GitLab CI Optimizer
Analyze GitLab CI/CD pipeline configurations to find speed, cost, and reliability improvements. Examines .gitlab-ci.yml for caching gaps, missing parallelism, inefficient job ordering, bloated Docker images, redundant work, and misconfigured runners. Produces a concrete optimization plan with estimated time savings.
Use when: "speed up our CI", "pipeline takes too long", "optimize gitlab ci", "review our .gitlab-ci.yml", "reduce build costs", "fix flaky pipeline", or when a pipeline configuration needs improvement.
Analysis Steps
1. Parse Pipeline Structure
Read the .gitlab-ci.yml and any included files to build a complete picture:
# Find the main CI config
cat .gitlab-ci.yml
# Find all included CI files
grep -r "include:" .gitlab-ci.yml
find . -name "*.gitlab-ci.yml" -o -name ".gitlab-ci*.yml" | head -20
find . -path "*/.gitlab/ci/*.yml" | head -20
# Check for CI/CD variables defined in the file
grep -E "variables:" .gitlab-ci.yml
# List all jobs and their stages
grep -E "^[a-zA-Z_][a-zA-Z0-9_-]*:" .gitlab-ci.yml | grep -v "^#" | grep -v "stage:" | grep -v "variables:" | grep -v "include:" | grep -v "default:" | grep -v "workflow:"
For each job, extract: name, stage, runner tags, Docker image, needs/dependencies, cache/artifacts config, rules/conditions, estimated duration, and whether it runs on every commit or only specific branches.
2. Analyze Stage Dependencies
Map the execution flow to find bottlenecks:
Stage 1: build [job-a: 3min] [job-b: 5min]
↓ ↓
Stage 2: test [job-c: 8min, needs: job-a] [job-d: 2min, needs: job-b]
↓
Stage 3: deploy [job-e: 1min, needs: job-c, job-d]
Critical path: job-b (5m) → job-d (2m) → job-e (1m) = 8 min
OR: job-a (3m) → job-c (8m) → job-e (1m) = 12 min ← BOTTLENECK
Total wall time: 12 min (limited by the longest path)
Total compute time: 3 + 5 + 8 + 2 + 1 = 19 min (what you pay for)
Key questions:
- Which job is the longest on the critical path? (optimize this first)
- Are there jobs running sequentially that could run in parallel?
- Are there jobs in the same stage that have no actual dependency on each other?
3. Evaluate Caching
Check for these common caching problems:
Missing cache entirely:
# BAD: Downloads all dependencies every run
install:
script:
- npm ci
# GOOD: Cache node_modules between runs
install:
script:
- npm ci
cache:
key:
files:
- package-lock.json
paths:
- node_modules/
policy: pull-push
Cache key analysis:
| Key Strategy | When to Use | Invalidation |
|---|---|---|
$CI_COMMIT_REF_SLUG | Branch-specific caches | New branch = cold start |
files: [package-lock.json] | Dependency caches | Only when lockfile changes |
$CI_JOB_NAME | Job-specific caches | Never (manual clear) |
prefix: $CI_COMMIT_REF_SLUG + files: | Best of both worlds | Branch + lockfile change |
Cache policy optimization: Jobs that only READ the cache should use policy: pull (saves upload time).
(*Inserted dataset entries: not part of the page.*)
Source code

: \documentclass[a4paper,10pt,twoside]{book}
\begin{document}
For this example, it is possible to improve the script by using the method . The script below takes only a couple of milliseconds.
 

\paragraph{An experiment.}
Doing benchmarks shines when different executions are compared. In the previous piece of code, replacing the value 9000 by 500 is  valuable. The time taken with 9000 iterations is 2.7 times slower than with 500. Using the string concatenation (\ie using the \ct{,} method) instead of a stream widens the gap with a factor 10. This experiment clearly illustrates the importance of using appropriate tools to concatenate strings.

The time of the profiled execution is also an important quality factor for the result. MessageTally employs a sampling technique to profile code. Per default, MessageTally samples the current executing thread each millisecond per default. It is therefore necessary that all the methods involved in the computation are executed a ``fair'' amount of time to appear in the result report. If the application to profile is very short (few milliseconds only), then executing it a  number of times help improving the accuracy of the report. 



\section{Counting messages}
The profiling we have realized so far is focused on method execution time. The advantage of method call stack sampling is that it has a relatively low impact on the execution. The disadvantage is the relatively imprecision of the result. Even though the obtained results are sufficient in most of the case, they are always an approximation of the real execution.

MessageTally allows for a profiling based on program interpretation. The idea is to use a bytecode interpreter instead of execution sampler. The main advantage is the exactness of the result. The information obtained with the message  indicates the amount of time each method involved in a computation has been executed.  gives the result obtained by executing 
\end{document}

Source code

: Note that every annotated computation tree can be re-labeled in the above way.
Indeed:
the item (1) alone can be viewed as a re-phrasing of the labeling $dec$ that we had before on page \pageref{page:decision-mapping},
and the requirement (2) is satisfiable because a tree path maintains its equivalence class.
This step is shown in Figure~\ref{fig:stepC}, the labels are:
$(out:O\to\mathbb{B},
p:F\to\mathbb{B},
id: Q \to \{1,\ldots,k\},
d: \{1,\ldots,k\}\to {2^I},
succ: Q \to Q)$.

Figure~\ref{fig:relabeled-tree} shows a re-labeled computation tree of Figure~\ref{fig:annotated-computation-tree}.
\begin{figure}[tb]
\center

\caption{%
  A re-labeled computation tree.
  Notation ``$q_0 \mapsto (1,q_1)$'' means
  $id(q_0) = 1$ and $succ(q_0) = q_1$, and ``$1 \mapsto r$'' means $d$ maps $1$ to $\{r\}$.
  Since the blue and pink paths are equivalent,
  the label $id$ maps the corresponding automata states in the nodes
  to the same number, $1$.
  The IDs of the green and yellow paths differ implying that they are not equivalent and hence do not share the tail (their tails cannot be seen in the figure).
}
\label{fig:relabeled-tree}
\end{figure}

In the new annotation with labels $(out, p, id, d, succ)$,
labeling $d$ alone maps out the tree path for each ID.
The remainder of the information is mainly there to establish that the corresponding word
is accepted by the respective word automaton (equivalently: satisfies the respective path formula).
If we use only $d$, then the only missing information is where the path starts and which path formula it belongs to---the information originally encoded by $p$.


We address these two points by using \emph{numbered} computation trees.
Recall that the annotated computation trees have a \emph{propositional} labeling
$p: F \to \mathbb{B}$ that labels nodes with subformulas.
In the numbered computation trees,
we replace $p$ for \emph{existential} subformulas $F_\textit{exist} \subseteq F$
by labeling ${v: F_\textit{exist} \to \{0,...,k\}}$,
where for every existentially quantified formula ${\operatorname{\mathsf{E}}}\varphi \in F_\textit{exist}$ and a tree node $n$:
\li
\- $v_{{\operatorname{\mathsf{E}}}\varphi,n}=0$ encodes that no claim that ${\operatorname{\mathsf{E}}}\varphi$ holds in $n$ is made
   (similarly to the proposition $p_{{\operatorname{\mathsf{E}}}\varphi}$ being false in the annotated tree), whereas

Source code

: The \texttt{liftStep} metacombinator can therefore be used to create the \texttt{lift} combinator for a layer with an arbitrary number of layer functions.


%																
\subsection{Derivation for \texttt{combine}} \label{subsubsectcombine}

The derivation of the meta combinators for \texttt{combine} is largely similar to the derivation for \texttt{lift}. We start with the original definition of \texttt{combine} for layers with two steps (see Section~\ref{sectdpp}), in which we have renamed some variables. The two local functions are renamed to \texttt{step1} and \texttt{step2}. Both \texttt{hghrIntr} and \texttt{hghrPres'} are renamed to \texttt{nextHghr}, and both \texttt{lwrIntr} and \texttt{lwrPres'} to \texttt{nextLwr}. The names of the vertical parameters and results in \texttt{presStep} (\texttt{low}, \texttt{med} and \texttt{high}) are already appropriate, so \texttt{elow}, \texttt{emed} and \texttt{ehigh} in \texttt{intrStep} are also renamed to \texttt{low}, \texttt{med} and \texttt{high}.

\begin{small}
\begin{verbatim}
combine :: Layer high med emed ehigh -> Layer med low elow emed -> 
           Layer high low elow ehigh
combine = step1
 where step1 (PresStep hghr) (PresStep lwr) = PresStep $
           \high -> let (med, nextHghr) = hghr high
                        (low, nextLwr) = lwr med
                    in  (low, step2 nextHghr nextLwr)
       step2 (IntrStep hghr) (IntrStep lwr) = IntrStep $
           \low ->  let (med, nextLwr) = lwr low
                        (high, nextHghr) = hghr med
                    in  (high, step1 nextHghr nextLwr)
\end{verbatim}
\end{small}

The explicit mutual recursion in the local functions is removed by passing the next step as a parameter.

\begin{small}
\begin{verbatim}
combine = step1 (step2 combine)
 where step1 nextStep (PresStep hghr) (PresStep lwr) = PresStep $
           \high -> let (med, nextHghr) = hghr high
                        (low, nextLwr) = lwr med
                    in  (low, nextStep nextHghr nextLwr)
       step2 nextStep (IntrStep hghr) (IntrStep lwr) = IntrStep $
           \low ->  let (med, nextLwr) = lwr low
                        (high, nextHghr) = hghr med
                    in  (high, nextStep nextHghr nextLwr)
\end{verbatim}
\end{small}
Only the install job should use policy: pull-push.
Cache vs Artifacts decision:
- Cache = best-effort, speeds up repeated runs, may not be available
- Artifacts = guaranteed, passes files between jobs in the same pipeline
- Rule: Use artifacts for build outputs that downstream jobs NEED. Use cache for dependencies that are expensive to re-download.
4. Optimize Docker Images
Problem: Using large base images
# BAD: 1.2 GB image, takes 45 seconds to pull
build:
image: node:18
# BETTER: 180 MB image, pulls in 5 seconds
build:
image: node:18-alpine
# BEST: Pre-built image with your dependencies baked in
build:
image: registry.gitlab.com/my-org/ci-images/node:18
Create custom CI images when before_script takes >30s or you install system packages every run. Use GitLab's dependency proxy (${CI_DEPENDENCY_PROXY_GROUP_IMAGE_PREFIX}/node:18-alpine) to cache Docker Hub images and avoid rate limits.
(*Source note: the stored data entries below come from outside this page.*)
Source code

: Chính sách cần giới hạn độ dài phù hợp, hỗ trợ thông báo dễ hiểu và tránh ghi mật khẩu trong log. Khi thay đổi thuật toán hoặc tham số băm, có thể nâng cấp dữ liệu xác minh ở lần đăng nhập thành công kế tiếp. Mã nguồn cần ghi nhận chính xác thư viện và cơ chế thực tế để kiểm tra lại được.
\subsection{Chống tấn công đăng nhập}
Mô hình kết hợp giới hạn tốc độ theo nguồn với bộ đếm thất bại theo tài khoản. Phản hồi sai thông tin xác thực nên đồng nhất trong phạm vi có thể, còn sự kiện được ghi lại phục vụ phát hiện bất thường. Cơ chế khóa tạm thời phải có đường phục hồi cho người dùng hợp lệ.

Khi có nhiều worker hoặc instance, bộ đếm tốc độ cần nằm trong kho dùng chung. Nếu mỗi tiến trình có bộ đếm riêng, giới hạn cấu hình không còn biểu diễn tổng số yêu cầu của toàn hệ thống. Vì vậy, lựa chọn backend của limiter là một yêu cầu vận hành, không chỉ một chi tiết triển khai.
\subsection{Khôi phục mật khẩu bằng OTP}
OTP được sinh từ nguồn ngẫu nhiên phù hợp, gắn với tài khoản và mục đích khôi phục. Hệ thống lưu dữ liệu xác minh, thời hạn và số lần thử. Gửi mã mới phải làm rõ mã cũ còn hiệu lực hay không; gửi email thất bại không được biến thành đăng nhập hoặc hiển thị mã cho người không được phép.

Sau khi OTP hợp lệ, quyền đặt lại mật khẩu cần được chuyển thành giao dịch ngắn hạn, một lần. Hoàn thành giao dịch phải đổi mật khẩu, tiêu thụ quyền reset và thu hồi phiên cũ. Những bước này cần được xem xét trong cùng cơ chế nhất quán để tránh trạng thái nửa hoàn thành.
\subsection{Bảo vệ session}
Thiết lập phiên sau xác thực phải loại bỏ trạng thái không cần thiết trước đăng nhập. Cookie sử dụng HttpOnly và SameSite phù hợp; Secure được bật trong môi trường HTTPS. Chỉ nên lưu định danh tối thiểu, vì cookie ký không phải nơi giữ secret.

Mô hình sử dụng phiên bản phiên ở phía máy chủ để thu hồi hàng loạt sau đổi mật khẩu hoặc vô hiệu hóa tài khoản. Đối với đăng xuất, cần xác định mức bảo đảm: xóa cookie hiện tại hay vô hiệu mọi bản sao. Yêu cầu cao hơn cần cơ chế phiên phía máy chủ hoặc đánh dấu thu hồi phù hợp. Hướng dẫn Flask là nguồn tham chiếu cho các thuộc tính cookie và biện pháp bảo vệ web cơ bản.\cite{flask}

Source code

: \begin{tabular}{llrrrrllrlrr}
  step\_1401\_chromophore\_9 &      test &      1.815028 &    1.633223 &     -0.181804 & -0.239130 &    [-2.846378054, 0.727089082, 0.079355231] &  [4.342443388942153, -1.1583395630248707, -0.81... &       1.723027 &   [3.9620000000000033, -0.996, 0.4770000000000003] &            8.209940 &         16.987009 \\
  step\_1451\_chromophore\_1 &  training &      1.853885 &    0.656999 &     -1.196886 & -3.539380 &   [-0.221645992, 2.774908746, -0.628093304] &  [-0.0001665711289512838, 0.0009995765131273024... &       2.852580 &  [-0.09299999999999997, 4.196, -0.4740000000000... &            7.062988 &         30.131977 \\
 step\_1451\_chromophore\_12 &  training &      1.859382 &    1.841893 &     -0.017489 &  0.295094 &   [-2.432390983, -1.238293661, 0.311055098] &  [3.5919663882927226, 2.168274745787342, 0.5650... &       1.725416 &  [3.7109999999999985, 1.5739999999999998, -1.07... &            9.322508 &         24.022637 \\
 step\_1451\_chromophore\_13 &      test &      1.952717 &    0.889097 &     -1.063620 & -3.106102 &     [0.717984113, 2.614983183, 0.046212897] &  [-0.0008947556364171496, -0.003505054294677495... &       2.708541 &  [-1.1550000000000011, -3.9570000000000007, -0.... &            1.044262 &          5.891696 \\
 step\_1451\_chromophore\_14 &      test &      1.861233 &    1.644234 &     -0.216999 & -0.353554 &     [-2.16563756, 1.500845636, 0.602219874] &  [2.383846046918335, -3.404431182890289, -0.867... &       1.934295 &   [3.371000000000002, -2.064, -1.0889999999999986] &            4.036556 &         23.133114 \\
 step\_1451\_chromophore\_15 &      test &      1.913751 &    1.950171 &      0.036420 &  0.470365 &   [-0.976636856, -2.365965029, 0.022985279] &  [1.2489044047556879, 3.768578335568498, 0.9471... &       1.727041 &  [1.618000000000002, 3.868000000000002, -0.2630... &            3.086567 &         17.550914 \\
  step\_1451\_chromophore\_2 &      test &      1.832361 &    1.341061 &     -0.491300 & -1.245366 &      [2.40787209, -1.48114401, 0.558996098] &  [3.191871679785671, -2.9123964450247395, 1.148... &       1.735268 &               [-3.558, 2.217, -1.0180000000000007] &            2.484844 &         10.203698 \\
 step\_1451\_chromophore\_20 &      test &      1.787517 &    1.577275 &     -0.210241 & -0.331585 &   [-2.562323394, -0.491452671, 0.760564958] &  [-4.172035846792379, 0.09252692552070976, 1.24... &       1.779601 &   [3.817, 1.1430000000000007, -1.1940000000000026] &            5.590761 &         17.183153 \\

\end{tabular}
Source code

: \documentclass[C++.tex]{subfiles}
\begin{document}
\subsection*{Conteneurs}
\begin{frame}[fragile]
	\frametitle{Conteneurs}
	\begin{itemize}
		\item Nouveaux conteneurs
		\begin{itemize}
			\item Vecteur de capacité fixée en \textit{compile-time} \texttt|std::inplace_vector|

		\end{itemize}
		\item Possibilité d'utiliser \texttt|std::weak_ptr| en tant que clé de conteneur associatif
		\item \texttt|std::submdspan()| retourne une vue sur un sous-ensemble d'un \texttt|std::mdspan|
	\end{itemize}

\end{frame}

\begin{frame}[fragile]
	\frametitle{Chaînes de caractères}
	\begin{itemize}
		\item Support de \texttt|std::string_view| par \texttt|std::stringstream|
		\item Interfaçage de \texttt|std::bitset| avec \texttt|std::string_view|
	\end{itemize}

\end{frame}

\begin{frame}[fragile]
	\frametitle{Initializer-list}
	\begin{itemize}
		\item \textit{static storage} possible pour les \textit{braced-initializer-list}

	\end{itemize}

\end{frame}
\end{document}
5. Implement DAG Dependencies
Replace stage-based ordering with needs: for parallel execution:
# Without DAG: test-frontend waits for ALL build jobs (including build-backend)
# With DAG: test-frontend starts immediately after build-frontend finishes
test-frontend:
stage: test
needs: [build-frontend] # Start as soon as build-frontend finishes
test-backend:
stage: test
needs: [build-backend] # Start as soon as build-backend finishes
deploy:
stage: deploy
needs: [test-frontend, test-backend] # Start when BOTH tests pass
Impact: A pipeline with 5 jobs (3+5+8+2+1 min) drops from 19 min wall time to 12 min (37% faster).
6. Apply Parallelism
Test splitting with parallel:
test:
stage: test
parallel: 4
script:
- TOTAL=$CI_NODE_TOTAL
- INDEX=$CI_NODE_INDEX
# Split test files across parallel jobs
- |
TEST_FILES=$(find tests/ -name "*.test.js" | sort | awk "NR % $TOTAL == $INDEX")
npx jest $TEST_FILES
artifacts:
reports:
junit: junit.xml
Use parallel:matrix for multi-environment testing (e.g., NODE_VERSION: ["16", "18", "20"] x DB: ["postgres", "mysql"]).
7. Reduce Redundant Work
Three key techniques:
- Path-based filtering — only run jobs when relevant files change:
test-frontend:
rules:
- changes: ["frontend/**/*", "package-lock.json"]
when: always
- when: never
- Auto-cancel outdated pipelines:
workflow:
auto_cancel:
on_new_commit: interruptible
- Pass artifacts, don't rebuild — use
artifacts: paths: [dist/]withexpire_in: 1 hourandneeds:in downstream jobs.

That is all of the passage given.